Description of the task:
Repeat exactly, and only, the lines of the entries below from the one with "lowest capacity for superior results." through the one with "highest capacity for superior results.", both ends included.

● ● ● ● ● ● ●

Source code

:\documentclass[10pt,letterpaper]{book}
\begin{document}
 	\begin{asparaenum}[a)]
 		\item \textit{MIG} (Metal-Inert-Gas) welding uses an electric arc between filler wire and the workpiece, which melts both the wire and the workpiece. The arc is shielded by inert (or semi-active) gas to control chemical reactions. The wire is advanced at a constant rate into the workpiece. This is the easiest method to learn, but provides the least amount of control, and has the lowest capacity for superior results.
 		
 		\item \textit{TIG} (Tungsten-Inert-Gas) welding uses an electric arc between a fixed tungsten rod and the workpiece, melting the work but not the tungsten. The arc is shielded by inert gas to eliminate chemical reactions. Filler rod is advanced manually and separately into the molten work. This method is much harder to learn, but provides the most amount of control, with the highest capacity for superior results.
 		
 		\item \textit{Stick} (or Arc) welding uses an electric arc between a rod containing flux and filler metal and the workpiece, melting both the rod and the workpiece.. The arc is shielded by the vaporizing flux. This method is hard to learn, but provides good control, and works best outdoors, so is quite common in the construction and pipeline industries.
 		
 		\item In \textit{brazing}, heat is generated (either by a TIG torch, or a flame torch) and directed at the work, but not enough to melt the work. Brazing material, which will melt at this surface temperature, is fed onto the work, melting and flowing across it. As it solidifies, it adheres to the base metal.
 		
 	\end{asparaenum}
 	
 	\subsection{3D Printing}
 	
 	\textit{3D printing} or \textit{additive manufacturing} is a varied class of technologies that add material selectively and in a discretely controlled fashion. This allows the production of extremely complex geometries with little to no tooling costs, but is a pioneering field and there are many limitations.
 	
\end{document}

● ● ● ● ● ● ●

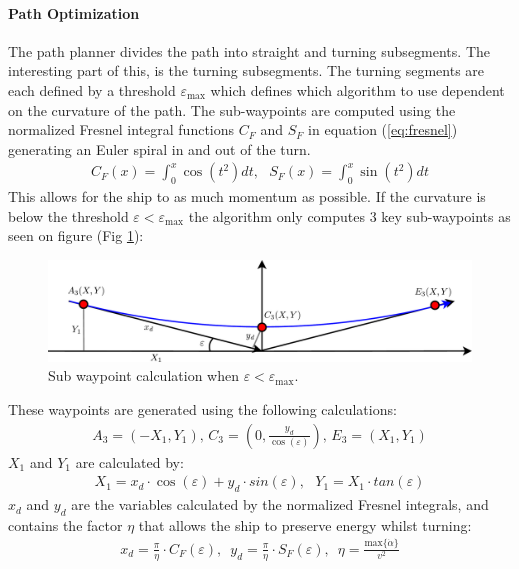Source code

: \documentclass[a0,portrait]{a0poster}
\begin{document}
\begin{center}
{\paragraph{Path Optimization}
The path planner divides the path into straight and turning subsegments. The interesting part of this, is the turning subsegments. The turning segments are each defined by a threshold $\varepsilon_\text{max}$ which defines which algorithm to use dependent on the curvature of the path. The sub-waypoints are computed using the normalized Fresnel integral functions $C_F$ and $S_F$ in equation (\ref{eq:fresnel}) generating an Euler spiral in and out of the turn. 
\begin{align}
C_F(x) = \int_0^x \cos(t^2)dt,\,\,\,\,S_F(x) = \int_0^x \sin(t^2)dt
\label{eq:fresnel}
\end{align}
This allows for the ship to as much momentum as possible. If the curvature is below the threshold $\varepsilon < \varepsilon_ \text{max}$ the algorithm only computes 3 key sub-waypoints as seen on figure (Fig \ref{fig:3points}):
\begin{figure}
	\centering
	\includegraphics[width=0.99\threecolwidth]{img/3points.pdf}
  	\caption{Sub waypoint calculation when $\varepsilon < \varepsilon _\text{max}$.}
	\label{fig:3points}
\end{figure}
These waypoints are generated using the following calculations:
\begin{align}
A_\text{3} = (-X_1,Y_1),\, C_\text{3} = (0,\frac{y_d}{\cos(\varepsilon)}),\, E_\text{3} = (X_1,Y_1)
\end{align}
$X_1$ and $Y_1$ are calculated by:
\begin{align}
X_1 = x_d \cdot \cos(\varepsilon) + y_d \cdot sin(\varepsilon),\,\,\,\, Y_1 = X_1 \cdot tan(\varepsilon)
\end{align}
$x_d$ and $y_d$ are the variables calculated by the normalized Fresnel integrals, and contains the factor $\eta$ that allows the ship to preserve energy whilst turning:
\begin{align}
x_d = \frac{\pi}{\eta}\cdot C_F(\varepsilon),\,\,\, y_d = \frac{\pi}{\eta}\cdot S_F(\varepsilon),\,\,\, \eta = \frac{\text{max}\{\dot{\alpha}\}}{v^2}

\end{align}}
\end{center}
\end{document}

● ● ● ● ● ● ●

Answer space:
 		\item \textit{MIG} (Metal-Inert-Gas) welding uses an electric arc between filler wire and the workpiece, which melts both the wire and the workpiece. The arc is shielded by inert (or semi-active) gas to control chemical reactions. The wire is advanced at a constant rate into the workpiece. This is the easiest method to learn, but provides the least amount of control, and has the lowest capacity for superior results.
 		
 		\item \textit{TIG} (Tungsten-Inert-Gas) welding uses an electric arc between a fixed tungsten rod and the workpiece, melting the work but not the tungsten. The arc is shielded by inert gas to eliminate chemical reactions. Filler rod is advanced manually and separately into the molten work. This method is much harder to learn, but provides the most amount of control, with the highest capacity for superior results.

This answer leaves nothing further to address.